→ Activity: Extract every line from the records below that contains the word "pink".

Supplied records section start

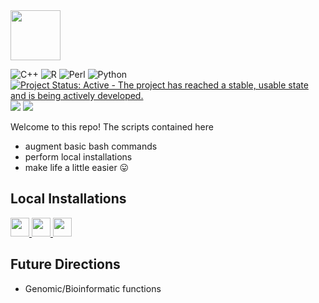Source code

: <div align="left">
<img src="https://img.shields.io/badge/Shell_Scripts-%23121011.svg?style=square&logo=gnu-bash&logoColor=green&label=baSHic" height="80" />
</div>

<!-- badges: start -->
![C++](https://img.shields.io/badge/C++-%2300599C.svg?style=square&logo=c%2B%2B&logoColor=gold)
![R](https://img.shields.io/badge/R-%23276DC3.svg?style=square&logo=r&logoColor=pink)
![Perl](https://img.shields.io/badge/Perl-%2339457E.svg?style=square&logo=perl&logoColor=orange)
![Python](https://img.shields.io/badge/Python-3670A0?style=square&logo=python&logoColor=ffdd54)
[![Project Status: Active - The project has reached a stable, usable state and is being actively developed.](https://www.repostatus.org/badges/latest/active.svg)](https://www.repostatus.org/#active)
[![](https://img.shields.io/github/languages/code-size/pllittle/baSHic.svg)](https://github.com/pllittle/baSHic)
[![](https://img.shields.io/github/last-commit/pllittle/baSHic.svg)](https://github.com/pllittle/baSHic/commits/master)
<!-- badges: end -->

Welcome to this repo! The scripts contained here 

* augment basic bash commands
* perform local installations
* make life a little easier :stuck_out_tongue:

## Local Installations

<a href="https://github.com/pllittle/baSHic/blob/main/vignettes/local_R.md">
<img src="https://img.shields.io/badge/R-%23276DC3.svg?style=square&logo=r&logoColor=pink&label=Vignette" height="30" />
</a>

<a href="https://github.com/pllittle/baSHic/blob/main/scripts/linux_python.sh">
<img src="https://img.shields.io/badge/Python-3670A0?style=square&logo=python&logoColor=ffdd54&label=Script" height="30" />
</a>

<a href="https://github.com/pllittle/baSHic/blob/main/vignettes/local_Strelka2.md">
<img src="https://img.shields.io/badge/Strelka2-3670A0?style=square&logo=python&logoColor=ffdd54&label=Vignette" height="30" />
</a>




## Future Directions

* Genomic/Bioinformatic functions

Supplied records section end

→ Result:
![R](https://img.shields.io/badge/R-%23276DC3.svg?style=square&logo=r&logoColor=pink)
<img src="https://img.shields.io/badge/R-%23276DC3.svg?style=square&logo=r&logoColor=pink&label=Vignette" height="30" />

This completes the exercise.